Kisah Payung Geulis bermula dari seorang tokoh bernama H. Muhyi, yang hidup di Kelurahan Panyingkiran, Kecamatan Indihiang, sekitar tahun 1930-an. Saat itu, kebutuhan akan alat pelindung saat berladang membuatnya berinisiatif menciptakan payung dari kertas. Namun siapa sangka, upaya sederhana itu justru memicu geliat industri kerajinan yang tak hanya bertahan puluhan tahun, tapi juga menembus pasar internasional. Dari ladang-ladang kecil Tasikmalaya, Payung Geulis perlahan mengembangkan sayap hingga ke Eropa, Amerika, bahkan Asia.
Yang menjadikan Payung Geulis begitu istimewa bukan hanya fungsinya, tetapi proses pembuatannya yang nyaris sepenuhnya dilakukan secara manual. Setiap detailnya dikerjakan dengan tangan—dari merangkai kerangka bambu, melapisinya dengan kain atau kertas, hingga merapikan bagian ujungnya menggunakan kanji. Dalam tahap ini, ada satu proses unik yang disebut ngararawat, yaitu menghias bagian dalam payung dengan benang warna-warni yang ditata sedemikian rupa hingga menambah kesan artistik.
![]() |
Pengrajin Payung Geulis Tasikmalaya (sumber: google maps/Payung Geulis Karya Utama) |
Proses pewarnaan dan pengeringan pun tidak sembarangan.

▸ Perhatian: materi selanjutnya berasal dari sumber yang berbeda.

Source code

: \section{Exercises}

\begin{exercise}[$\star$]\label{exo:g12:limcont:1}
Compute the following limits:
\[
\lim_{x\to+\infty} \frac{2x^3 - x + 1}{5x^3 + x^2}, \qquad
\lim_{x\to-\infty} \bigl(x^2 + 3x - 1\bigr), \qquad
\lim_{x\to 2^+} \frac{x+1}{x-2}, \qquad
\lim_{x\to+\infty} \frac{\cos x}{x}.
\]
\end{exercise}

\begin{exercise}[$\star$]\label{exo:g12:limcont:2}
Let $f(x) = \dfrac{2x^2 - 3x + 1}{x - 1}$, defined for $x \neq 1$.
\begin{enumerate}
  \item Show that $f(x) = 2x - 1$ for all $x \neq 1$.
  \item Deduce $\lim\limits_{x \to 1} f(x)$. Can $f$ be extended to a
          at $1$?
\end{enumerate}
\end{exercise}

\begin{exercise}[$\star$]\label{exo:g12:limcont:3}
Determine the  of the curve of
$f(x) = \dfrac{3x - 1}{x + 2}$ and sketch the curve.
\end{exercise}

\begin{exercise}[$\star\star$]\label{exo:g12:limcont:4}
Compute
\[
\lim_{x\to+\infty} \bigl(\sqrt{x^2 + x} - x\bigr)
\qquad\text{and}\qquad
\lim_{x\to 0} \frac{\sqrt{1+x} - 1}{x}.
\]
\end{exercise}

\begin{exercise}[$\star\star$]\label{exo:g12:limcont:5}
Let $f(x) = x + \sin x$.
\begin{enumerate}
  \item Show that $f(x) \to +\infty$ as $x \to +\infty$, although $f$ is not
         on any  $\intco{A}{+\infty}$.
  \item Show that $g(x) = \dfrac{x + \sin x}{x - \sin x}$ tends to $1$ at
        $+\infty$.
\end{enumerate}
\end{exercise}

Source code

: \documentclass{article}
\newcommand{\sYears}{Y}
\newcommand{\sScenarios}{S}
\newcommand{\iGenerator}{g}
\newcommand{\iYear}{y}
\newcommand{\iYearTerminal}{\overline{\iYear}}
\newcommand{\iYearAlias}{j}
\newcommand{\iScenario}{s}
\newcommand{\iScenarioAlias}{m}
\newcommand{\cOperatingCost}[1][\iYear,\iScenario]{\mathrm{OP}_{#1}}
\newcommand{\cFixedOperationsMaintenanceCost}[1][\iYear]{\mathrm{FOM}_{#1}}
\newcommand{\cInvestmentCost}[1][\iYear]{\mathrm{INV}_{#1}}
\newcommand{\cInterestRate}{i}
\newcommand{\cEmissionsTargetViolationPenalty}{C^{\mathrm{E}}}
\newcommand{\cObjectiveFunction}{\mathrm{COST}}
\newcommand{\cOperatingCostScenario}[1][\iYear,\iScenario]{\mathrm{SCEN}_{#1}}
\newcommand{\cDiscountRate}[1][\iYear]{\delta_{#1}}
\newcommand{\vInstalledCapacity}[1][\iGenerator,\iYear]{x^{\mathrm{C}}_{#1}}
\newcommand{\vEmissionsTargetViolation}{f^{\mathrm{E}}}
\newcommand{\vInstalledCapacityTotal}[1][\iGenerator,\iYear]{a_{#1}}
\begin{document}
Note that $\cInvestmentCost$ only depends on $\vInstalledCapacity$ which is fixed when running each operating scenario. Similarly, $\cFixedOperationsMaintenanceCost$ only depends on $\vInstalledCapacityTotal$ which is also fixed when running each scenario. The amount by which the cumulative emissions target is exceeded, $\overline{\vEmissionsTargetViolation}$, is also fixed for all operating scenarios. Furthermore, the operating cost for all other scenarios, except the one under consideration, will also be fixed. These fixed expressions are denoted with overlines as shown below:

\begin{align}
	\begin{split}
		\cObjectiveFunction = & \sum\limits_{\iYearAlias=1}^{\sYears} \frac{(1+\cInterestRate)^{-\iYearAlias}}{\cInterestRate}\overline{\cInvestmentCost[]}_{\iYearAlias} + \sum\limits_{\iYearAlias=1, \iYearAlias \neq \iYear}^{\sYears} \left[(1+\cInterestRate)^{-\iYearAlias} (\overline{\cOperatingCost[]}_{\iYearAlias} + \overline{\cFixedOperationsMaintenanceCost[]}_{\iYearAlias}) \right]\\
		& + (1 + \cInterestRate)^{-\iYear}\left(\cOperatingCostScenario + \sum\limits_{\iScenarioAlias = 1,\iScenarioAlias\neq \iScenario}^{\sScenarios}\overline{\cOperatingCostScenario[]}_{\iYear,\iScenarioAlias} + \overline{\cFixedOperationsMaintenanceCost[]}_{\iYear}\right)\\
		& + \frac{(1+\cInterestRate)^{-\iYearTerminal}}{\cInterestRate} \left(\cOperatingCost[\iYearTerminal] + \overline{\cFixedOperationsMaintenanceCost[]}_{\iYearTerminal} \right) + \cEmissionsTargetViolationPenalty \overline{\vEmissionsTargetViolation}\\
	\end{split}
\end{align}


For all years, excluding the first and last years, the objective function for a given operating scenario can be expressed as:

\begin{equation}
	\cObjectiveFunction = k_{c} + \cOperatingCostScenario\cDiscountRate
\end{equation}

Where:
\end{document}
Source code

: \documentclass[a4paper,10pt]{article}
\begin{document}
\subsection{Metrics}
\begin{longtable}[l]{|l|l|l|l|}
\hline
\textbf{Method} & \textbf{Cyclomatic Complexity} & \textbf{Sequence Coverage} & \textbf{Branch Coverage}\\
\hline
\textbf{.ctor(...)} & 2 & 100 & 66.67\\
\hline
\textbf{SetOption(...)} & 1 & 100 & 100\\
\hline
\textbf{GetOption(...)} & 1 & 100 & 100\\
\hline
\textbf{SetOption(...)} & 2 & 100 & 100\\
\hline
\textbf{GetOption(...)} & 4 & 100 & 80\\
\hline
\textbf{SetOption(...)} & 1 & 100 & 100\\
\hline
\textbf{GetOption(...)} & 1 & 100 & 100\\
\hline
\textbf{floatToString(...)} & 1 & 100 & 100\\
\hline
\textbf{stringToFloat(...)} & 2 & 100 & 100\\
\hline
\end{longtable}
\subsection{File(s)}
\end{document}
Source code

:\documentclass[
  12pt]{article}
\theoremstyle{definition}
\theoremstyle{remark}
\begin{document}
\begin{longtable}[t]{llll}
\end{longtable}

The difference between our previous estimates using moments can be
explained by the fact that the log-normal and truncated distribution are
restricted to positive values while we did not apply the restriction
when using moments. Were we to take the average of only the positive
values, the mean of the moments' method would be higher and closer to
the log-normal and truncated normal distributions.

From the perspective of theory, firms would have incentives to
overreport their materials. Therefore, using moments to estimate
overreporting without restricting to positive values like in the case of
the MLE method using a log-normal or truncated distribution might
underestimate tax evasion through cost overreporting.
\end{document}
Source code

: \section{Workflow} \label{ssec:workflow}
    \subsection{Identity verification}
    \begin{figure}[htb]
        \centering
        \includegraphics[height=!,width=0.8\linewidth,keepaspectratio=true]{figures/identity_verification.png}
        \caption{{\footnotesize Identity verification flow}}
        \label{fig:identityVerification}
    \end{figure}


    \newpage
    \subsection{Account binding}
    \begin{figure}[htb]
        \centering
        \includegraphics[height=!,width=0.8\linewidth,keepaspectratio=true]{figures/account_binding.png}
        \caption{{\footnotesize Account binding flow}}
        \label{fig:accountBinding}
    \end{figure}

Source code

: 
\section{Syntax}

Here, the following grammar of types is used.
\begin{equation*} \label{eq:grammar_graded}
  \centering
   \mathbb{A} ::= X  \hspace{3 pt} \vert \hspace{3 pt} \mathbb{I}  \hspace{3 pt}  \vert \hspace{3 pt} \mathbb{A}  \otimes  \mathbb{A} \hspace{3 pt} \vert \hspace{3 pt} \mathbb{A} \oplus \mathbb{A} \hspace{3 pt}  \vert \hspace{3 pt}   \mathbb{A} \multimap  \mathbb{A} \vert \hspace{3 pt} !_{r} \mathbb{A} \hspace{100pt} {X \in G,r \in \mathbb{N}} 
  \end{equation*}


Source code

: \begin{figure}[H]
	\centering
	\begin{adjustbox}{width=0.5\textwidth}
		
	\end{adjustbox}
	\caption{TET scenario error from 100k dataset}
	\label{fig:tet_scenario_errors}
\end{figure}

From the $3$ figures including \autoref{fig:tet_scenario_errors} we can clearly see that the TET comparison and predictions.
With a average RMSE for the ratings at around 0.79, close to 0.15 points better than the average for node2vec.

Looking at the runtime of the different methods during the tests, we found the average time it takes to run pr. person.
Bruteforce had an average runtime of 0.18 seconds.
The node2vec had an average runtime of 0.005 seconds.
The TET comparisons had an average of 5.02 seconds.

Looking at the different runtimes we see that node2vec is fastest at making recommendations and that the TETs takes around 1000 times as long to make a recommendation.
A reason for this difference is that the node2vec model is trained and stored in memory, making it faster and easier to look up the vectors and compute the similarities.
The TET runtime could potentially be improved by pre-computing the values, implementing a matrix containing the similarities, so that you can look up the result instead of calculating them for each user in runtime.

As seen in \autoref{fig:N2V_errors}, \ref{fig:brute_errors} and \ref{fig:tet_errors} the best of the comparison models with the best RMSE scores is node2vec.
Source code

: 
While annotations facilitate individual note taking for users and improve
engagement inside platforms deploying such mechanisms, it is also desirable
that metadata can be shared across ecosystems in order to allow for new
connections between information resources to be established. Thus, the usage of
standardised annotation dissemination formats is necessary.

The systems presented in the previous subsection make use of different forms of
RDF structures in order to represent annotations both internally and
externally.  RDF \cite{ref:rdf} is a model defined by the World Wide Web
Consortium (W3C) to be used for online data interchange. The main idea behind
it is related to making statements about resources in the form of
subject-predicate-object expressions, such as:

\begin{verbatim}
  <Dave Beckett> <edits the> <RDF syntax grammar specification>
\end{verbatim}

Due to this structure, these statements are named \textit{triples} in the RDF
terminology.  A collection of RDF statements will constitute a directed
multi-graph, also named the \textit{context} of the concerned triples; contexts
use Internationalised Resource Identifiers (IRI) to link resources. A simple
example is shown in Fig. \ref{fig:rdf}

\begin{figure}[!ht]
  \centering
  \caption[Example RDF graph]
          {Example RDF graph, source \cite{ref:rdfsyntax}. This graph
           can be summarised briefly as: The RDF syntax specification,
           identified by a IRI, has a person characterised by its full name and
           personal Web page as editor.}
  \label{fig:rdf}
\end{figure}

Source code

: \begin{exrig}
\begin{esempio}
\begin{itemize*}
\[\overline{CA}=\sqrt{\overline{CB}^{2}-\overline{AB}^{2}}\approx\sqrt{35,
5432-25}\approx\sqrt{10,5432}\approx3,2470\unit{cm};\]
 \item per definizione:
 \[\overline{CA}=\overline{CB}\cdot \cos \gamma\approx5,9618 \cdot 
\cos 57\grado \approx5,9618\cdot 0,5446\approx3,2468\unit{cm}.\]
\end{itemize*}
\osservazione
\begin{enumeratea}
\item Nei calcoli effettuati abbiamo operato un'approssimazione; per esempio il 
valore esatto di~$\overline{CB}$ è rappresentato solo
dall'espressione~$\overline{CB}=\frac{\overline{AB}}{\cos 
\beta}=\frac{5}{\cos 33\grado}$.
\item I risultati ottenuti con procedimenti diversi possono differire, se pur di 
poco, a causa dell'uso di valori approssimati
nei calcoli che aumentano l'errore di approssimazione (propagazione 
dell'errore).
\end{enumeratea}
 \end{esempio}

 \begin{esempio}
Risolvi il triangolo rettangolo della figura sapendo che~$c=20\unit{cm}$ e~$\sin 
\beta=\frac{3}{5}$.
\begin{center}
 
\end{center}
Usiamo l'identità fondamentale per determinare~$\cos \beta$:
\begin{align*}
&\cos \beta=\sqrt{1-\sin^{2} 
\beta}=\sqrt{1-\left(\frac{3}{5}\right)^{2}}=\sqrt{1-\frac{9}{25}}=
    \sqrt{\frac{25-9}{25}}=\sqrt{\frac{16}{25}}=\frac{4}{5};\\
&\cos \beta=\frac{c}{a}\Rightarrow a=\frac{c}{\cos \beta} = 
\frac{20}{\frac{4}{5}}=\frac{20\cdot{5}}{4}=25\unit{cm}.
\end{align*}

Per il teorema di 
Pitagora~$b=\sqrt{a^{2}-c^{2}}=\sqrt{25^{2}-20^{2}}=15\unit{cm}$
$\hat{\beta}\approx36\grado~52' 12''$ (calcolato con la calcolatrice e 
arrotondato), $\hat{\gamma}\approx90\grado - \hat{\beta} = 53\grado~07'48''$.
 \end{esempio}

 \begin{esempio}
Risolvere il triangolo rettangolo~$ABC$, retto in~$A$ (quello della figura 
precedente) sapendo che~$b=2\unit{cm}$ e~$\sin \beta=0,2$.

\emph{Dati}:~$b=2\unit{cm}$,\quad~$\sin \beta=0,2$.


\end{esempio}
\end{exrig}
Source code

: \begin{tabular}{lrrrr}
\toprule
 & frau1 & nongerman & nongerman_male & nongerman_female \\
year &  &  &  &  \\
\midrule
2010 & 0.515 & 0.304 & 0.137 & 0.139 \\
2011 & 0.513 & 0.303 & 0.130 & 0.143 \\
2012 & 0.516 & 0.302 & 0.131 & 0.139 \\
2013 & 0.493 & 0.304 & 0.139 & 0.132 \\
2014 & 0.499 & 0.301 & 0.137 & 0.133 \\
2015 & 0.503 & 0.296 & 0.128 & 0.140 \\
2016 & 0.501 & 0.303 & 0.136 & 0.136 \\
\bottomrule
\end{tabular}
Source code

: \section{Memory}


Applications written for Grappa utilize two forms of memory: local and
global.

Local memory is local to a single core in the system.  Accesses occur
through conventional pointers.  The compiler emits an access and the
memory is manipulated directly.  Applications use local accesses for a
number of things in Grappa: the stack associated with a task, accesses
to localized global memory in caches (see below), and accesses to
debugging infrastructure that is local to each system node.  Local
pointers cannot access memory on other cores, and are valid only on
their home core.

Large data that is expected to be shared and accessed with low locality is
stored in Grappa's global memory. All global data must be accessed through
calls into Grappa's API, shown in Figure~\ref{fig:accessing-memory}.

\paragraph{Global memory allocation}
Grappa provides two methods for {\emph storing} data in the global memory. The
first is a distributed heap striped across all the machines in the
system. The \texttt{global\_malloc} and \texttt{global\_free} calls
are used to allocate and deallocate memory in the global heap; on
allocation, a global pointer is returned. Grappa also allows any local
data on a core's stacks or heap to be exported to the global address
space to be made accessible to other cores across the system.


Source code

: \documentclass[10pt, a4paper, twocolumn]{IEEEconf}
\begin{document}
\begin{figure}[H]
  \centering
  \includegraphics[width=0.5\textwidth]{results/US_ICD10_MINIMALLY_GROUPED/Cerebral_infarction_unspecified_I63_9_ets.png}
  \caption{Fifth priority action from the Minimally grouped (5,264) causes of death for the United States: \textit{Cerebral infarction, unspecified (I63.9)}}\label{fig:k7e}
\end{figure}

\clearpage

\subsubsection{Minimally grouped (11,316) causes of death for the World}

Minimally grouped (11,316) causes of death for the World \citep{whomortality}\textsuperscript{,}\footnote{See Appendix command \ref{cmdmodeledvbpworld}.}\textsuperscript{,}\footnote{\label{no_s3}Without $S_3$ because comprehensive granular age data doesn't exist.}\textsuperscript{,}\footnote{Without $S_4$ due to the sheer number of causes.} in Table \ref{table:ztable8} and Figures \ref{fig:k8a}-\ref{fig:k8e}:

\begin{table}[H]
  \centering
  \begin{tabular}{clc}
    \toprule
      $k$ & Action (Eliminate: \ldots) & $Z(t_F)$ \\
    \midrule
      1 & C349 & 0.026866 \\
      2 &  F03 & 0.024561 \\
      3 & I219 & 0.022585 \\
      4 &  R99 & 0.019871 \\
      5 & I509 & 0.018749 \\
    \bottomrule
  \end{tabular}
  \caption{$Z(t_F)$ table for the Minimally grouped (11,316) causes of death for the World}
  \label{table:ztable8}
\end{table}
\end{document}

Payung yang sudah diberi kanji harus dijemur di bawah sinar matahari hingga benar-benar kering dan keras. Setelah itu barulah dilakukan tahap pengecatan dan lukisan. Motif yang paling sering muncul adalah bunga-bunga indah berwarna cerah, menyiratkan semangat dan keanggunan perempuan Sunda yang menjadi inspirasi utama kerajinan ini.
Seiring perkembangan zaman, fungsi Payung Geulis pun ikut bergeser. Bila dulu ia setia menemani pemiliknya dalam cuaca terik dan hujan, kini kehadirannya lebih banyak ditemukan sebagai elemen dekoratif. Kantor pemerintahan, panggung acara budaya, hingga pernikahan adat Sunda sering kali menjadikan Payung Geulis sebagai hiasan utama yang mempercantik suasana. Bahkan tak sedikit yang menjadikannya koleksi seni di ruang-ruang pribadi maupun galeri internasional.
Sentra kerajinan Payung Geulis di Panyingkiran tetap hidup hingga kini, menjadi saksi bisu bagaimana sebuah ide sederhana mampu berkembang menjadi kekuatan ekonomi sekaligus duta budaya yang memperkenalkan Tasikmalaya ke mata dunia. Dalam setiap lekuk lukisan bunga dan benang berwarna yang menghiasi payung itu, tersimpan cerita perjuangan, kreativitas, dan cinta masyarakat Tasik terhadap tradisinya. Sebuah warisan budaya yang bukan hanya layak dilestarikan, tetapi juga dibanggakan.